Things I've been reading
Aug. 11th, 2021 10:11 amMy backlog of half-written blog posts is getting out of control, so I'm ceding defeat on the standalone reviews I wanted to write. Here instead is a big ol' pile of thoughts about the books I've read lately. They're all very good books! Can't vouch for the quality of the thoughts.
Enemies to Lovers by Aster Glenn Gray /
osprey_archer
You guys, this was SO DAMN GOOD. Megan and Sarah are two passionate fans ofCaptain America: The Winter Soldier Made-Up Woobietastic Foeyay Cold War Thriller Show who hit it off with scorching chemistry irl, only to learn that they belong to rival fandom factions and that Sarah has said some very mean things about Megan's WIP on tumblr. Anyone who's ever been in a fandom with a Designated Woobie will be able to relate to their struggle, but it's even funnier if you're familiar with c. 2014-15 CATWS/Stucky fandom politics. Oh, the Woobie Winter Soldier Wars. How many promising young lives were lost in those terrible days? Historians are still counting.
I particularly enjoyed the one-sidedness of the enmity, and how Megan has been stewing away in wounded rage about the WIP review while Sarah barely even remembers writing it. It feels very true to the easy way feelings get hurt on social media, and to the countless rivers of blood that have flowed over when, where, how or even if it's okay to share critical thoughts about fanworks. The novella strikes a really skilful balance of capturing fandom discourse without wagging a finger at any one side or taking too strong a didactic stance (and the author is fannish, so the cheeky bits of mockery read very clearly as affectionate).
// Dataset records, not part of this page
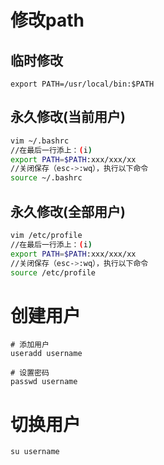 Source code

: # 修改path
## 临时修改
```
export PATH=/usr/local/bin:$PATH
```
## 永久修改(当前用户)
```bash
vim ~/.bashrc 
//在最后一行添上：(i)
export PATH=$PATH:xxx/xxx/xx
//关闭保存（esc->:wq），执行以下命令
source ~/.bashrc
```
## 永久修改(全部用户)
```bash
vim /etc/profile
//在最后一行添上：(i)
export PATH=$PATH:xxx/xxx/xx
//关闭保存（esc->:wq），执行以下命令
source /etc/profile
```
# 创建用户
```
# 添加用户
useradd username

# 设置密码
passwd username

```
# 切换用户
```
su username
```

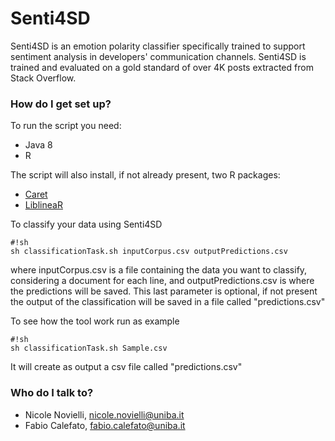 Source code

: # Senti4SD

Senti4SD is an emotion polarity classifier specifically trained to support sentiment analysis in developers' communication channels. 
Senti4SD is trained and evaluated on a gold standard of over 4K posts extracted from Stack Overflow. 


### How do I get set up? ###

To run the script you need:

* Java 8
* R

The script will also install, if not already present, two R packages:

* [Caret](https://cran.r-project.org/package=caret)
* [LiblineaR](https://cran.r-project.org/package=LiblineaR)

To classify your data using Senti4SD

```
#!sh
sh classificationTask.sh inputCorpus.csv outputPredictions.csv

```
where inputCorpus.csv is a file containing the data you want to classify, considering a document for each line, and outputPredictions.csv is where the predictions will be saved. This last parameter is optional, if not present the output of the classification will be saved in a file called "predictions.csv"

To see how the tool work run as example 
```
#!sh
sh classificationTask.sh Sample.csv

```

It will create as output a csv file called "predictions.csv"

### Who do I talk to? ###

* Nicole Novielli, nicole.novielli@uniba.it
* Fabio Calefato, fabio.calefato@uniba.it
The sex was steamy, and the tropes were riotously fun: handcuffed together! Hatesex! Only one bed! I was totally sold on Megan and Sarah's sexual chemistry, and the literal way they brought their fandom fight into the bedroom (with lots of banter, teasing and for-the-lulz-except-we're-secretly-getting-off-on-it roleplay) was equal parts funny and hot.
Here it is on the Amazon store. Only a couple of bucks, and VERY recommended.
The Australian Housewives' Manual (1883)
I've had this sweet little book on my shelves for a while now, bought on a whim from a clearance table at a local indie bookshop. It's a facsimile of the original, complete with all the illustrated ads for tea and cocoa and china that the publisher inserted; the whole is viewable via the National Library of Australia, if anyone else wants to see it in all its glory.
The author, who identifies herself only as 'an old housekeeper', writes to an audience of young working-class women embarking on married life. Gender roles aside, it's an extremely practical book and I wish I'd had something similar to work from when I first moved out of home. There are minutely detailed room-by-room lists of all the furniture and essential equipment you need to set up a comfortable house, including advice on which things you can bargain hunt for vs which things shouldn't be scrimped on. There's guidance on how to maintain a frugal weekly grocery budget, with all staples accounted for and a little bit of discretionary money set aside for luxuries and seasonal treats. There are tips on how to pretty up your living space for next to no money, and how to get the maximum use out of various household scraps. (Some of the food safety stuff made my delicate 21st century stomach a bit queasy, but these were pre-refrigeration days, and clearly the consumption of three-day-old room temperature leftovers didn't bring about the end of our species.)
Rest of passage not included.